In my last post, I wrote about the concept of end-to-end solutions which home run business processes from beginning to end in one, integrated application. End-to-end software from a single provider is relatively a new phenomenon.
End-to-end software from a single provider is relatively a new phenomenon.
In the early days, the only way to get end-to-end software to run your business was to build it yourself, stitching in best-of-breed solutions from different software vendors to fill the gaps.
Over the course of time, best-of-breed vendors got really good at their niche. One company got good at making accounting software, another at project management software and another at human resources software.
They developed their products to a stage where employees became dependent on their products to get their jobs done.
Today, most business leaders put more value on software that supports individual departments than software that improves collaboration. Sales has their CRM. Marketing has their automation stack. Accounting has their package. And ops has theirs.
As a silo, each department works faster. But as a company, since cross functional collaboration relies on email and analog work arounds, business processes are often interrupted by analog work arounds.
The simplest of interdepartmental tasks, like setting up a new customer in the accounting system or creating a project plan from a scope of work document are redundant processes that slow organizations down.
If sales executives can transfer new customer contacts directly from their CRM to your accounting package, or if operation can automatically convert a scope of work document into a manageable project plan, the result is velocity.
When you integrate best-of-breed (or point) solutions, you’re mapping how data gets transferred from one system to another. Each best-of-breed or point solution in your stack has its own database, which needs to be told manually where to put or get data from other systems.

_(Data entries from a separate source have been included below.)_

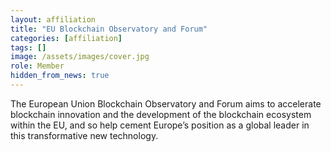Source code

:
 ```yaml
---
layout: affiliation
title: "EU Blockchain Observatory and Forum"
categories: [affiliation]
tags: []
image: /assets/images/cover.jpg
role: Member
hidden_from_news: true
---
```


The European Union Blockchain Observatory and Forum aims to accelerate blockchain innovation and the development of the blockchain ecosystem within the EU, and so help cement Europe’s position as a global leader in this transformative new technology.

If you integrate niche, best-of-breed solutions manually, you’re on the hook for maintaining those integrations when employees come and go, when a best-of-breed provider deprecates a solution in your stack or changes their API call limits?
Is the added functionality of a best-of-breed solution really worth the cross connectivity, maintenance and integration challenges? Or is it better to have a vertically integrated stack from a single CRM/ERP provider?

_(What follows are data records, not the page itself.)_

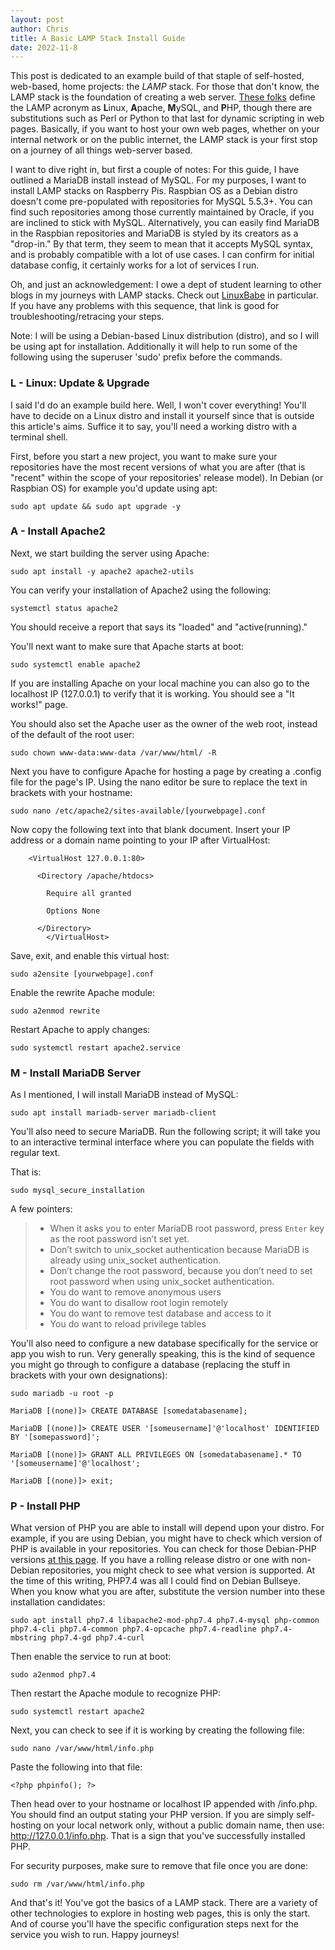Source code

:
 ```yaml
---
layout: post
author: Chris
title: A Basic LAMP Stack Install Guide
date: 2022-11-8
---
```


This post is dedicated to an example build of that staple of self-hosted, web-based, home projects: the *LAMP* stack.  For those that don't know, the LAMP stack is the foundation of creating a web server.  [These folks](https://www.ibm.com/cloud/learn/lamp-stack-explained) define the LAMP acronym as **L**inux, **A**pache, **M**ySQL, and **P**HP, though there are substitutions such as Perl or Python to that last for dynamic scripting in web pages.  Basically, if you want to host your own web pages, whether on your internal network or on the public internet, the LAMP stack is your first stop on a journey of all things web-server based.    

I want to dive right in, but first a couple of notes:  For this guide, I have outlined a MariaDB install instead of MySQL.  For my purposes, I want to install LAMP stacks on Raspberry Pis.  Raspbian OS as a Debian distro doesn't come pre-populated with repositories for MySQL 5.5.3+.  You can find such repositories among those currently maintained by Oracle, if you are inclined to stick with MySQL.  Alternatively, you can easily find MariaDB in the Raspbian repositories and MariaDB is styled by its creators as a "drop-in."  By that term, they seem to mean that it accepts MySQL syntax, and is probably compatible with a lot of use cases.  I can confirm for initial database config, it certainly works for a lot of services I run.

Oh, and just an acknowledgement: I owe a dept of student learning to other blogs in my journeys with LAMP stacks.  Check out  [LinuxBabe](https://www.linuxbabe.com/linux-server/install-apache-mariadb-and-php7-lamp-stack-on-ubuntu-16-04-lts) in particular.  If you have any problems with this sequence, that link is good for troubleshooting/retracing your steps.

Note: I will be using a Debian-based Linux distribution (distro), and so I will be using apt for installation.  Additionally it will help to run some of the following using the superuser 'sudo' prefix before the commands. 

### L - Linux: Update & Upgrade 
I said I'd do an example build here.  Well, I won't cover everything!  You'll have to decide on a Linux distro and install it yourself since that is outside this article's aims.  Suffice it to say, you'll need a working distro with a terminal shell.

First, before you start a new project, you want to make sure your repositories have the most recent versions of what you are after (that is "recent" within the scope of your repositories' release model).  In Debian (or Raspbian OS) for example you'd update using apt:

```
sudo apt update && sudo apt upgrade -y
```

### A - Install Apache2
Next, we start building the server using Apache:
```
sudo apt install -y apache2 apache2-utils
```

You can verify your installation of Apache2 using the following: 
```
systemctl status apache2
```

You should receive a report that says its "loaded" and "active(running)."

You'll next want to make sure that Apache starts at boot:
```
sudo systemctl enable apache2
```

If you are installing Apache on your local machine you can also go to the localhost IP (127.0.0.1) to verify that it is working.  You should see a "It works!" page.

You should also set the Apache user as the owner of the web root, instead of the default of the root user:
```
sudo chown www-data:www-data /var/www/html/ -R
```

Next you have to configure Apache for hosting a page by creating a .config file for the page's IP.  Using the nano editor be sure to replace the text in brackets with your hostname:

```
sudo nano /etc/apache2/sites-available/[yourwebpage].conf
```

Now copy the following text into that blank document.  Insert your IP address or a domain name pointing to your IP after VirtualHost:
```
	<VirtualHost 127.0.0.1:80>
      
      <Directory /apache/htdocs>

        Require all granted

        Options None

      </Directory>
        </VirtualHost>
```

Save, exit, and enable this virtual host:
```
sudo a2ensite [yourwebpage].conf
```

Enable the rewrite Apache module:
```
sudo a2enmod rewrite
```

Restart Apache to apply changes:
```
sudo systemctl restart apache2.service
```

### M - Install MariaDB Server
As I mentioned, I will install MariaDB instead of MySQL:
```
sudo apt install mariadb-server mariadb-client
```

You'll also need to secure MariaDB.  Run the following script; it will take you to an interactive terminal interface where you can populate the fields with regular text.  

That is:
```
sudo mysql_secure_installation
```

A few pointers:
>-   When it asks you to enter MariaDB root password, press `Enter` key as the root password isn’t set yet.
>-   Don’t switch to unix_socket authentication because MariaDB is already using unix_socket authentication.
>-   Don’t change the root password, because you don’t need to set root password when using unix_socket authentication.
>- You do want to remove anonymous users
>- You do want to disallow root login remotely
>- You do want to remove test database and access to it
>- You do want to reload privilege tables

You'll also need to configure a new database specifically for the service or app you wish to run.  Very generally speaking, this is the kind of sequence you might go through to configure a database (replacing the stuff in brackets with your own designations):

```
sudo mariadb -u root -p
```

```
MariaDB [(none)]> CREATE DATABASE [somedatabasename];
```
```
MariaDB [(none)]> CREATE USER '[someusername]'@'localhost' IDENTIFIED BY '[somepassword]';
```
```
MariaDB [(none)]> GRANT ALL PRIVILEGES ON [somedatabasename].* TO '[someusername]'@'localhost';
```
```
MariaDB [(none)]> exit;
```

### P - Install PHP
What version of PHP you are able to install will depend upon your distro.  For example, if you are using Debian, you might have to check which version of PHP is available in your repositories.  You can check for those Debian-PHP versions [at this page](https://wiki.debian.org/PHP#PHP_and_Debian).  If you have a rolling release distro or one with non-Debian repositories, you might check to see what version is supported.  At the time of this writing, PHP7.4 was all I could find on Debian Bullseye.  When you know what you are after, substitute the version number into these installation candidates:
```
sudo apt install php7.4 libapache2-mod-php7.4 php7.4-mysql php-common php7.4-cli php7.4-common php7.4-opcache php7.4-readline php7.4-mbstring php7.4-gd php7.4-curl
```
Then enable the service to run at boot:
```
sudo a2enmod php7.4
```

Then restart the Apache module to recognize PHP:
```
sudo systemctl restart apache2
```

Next, you can check to see if it is working by creating the following file:
```
sudo nano /var/www/html/info.php
```

Paste the following into that file:
```
<?php phpinfo(); ?>
```

Then head over to your hostname or localhost IP appended with /info.php.  You should find an output stating your PHP version. If you are simply self-hosting on your local network only, without a public domain name, then use: http://127.0.0.1/info.php.  That is a sign that you've successfully installed PHP.

For security purposes, make sure to remove that file once you are done:
```
sudo rm /var/www/html/info.php
```

And that's it!  You've got the basics of a LAMP stack.  There are a variety of other technologies to explore in hosting web pages, this is only the start.  And of course you'll have the specific configuration steps next for the service you wish to run.  Happy journeys!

For nearly a decade, major CRM/ERP providers like Microsoft, Oracle and Salesforce have been acquiring and integrating best-of-breed providers in a race to assemble end-to-end, interoperable business software.
These guys may not always have the best niche solutions, but by focusing on integration, they enable companies to increase their velocity.
Relying on stand alone best-of-breed solutions like Quickbooks and HubSpot, which do some things really well, is becoming riskier because those providers that haven’t been acquired by one of the end-to-end CRM/ERP providers and could eventually get deprecated, since they’re competing against whichever of their best-of-breed competitor’s gets acquired and integrated by the CRM/ERP.
Today’s alliance partner is tomorrow’s deprecated integration.
Once the CRM/ERP providers have fully integrated their best-of-breed acquisitions, will they still support the same integrations they do today? Stacks that rely on integration platforms like Zapier and Mulesoft are even riskier because, as we already learned, stitched applications offer fewer options together than they do individually, and if it doesn’t integrate, the breadth and depth that niche software soltuions provide become impediments to cross functional collaboration.
Plus, maintaining all those integrations manually is a gargantuan task.
Sridhar Vembu, CEO of Zoho, the emerging CRM/ERP leader Zoho for small and medium sized businesses is developing a Unified Virtual Database to enable tighter integration between applications and give clients an easier way to build custom applications on a common database.
One database means fewer dependencies, because information doesn’t need to be passed from one database to the next, resulting in fewer fields to be mapped and fewer processes to be maintained.
More importantly, however, if all your data is in one place, it’s easier to leverage artificial intelligence to drive business velocity, and AI is set to divide the winners from the losers as we move into the future of information technology.
When all your data is in one place, it’s much easier to pinpoint actionable business intellignce because meaning is found at the intersection of multiple data sets. Technology is constantly advancing. Staying ahead of the curve requires transformational marketing strategies, seamless customer experiences and smarter, faster, more flexible organizations.
One important key to survival in the age of disruption is ease-of-use, for the customer and the employee, because easier means faster.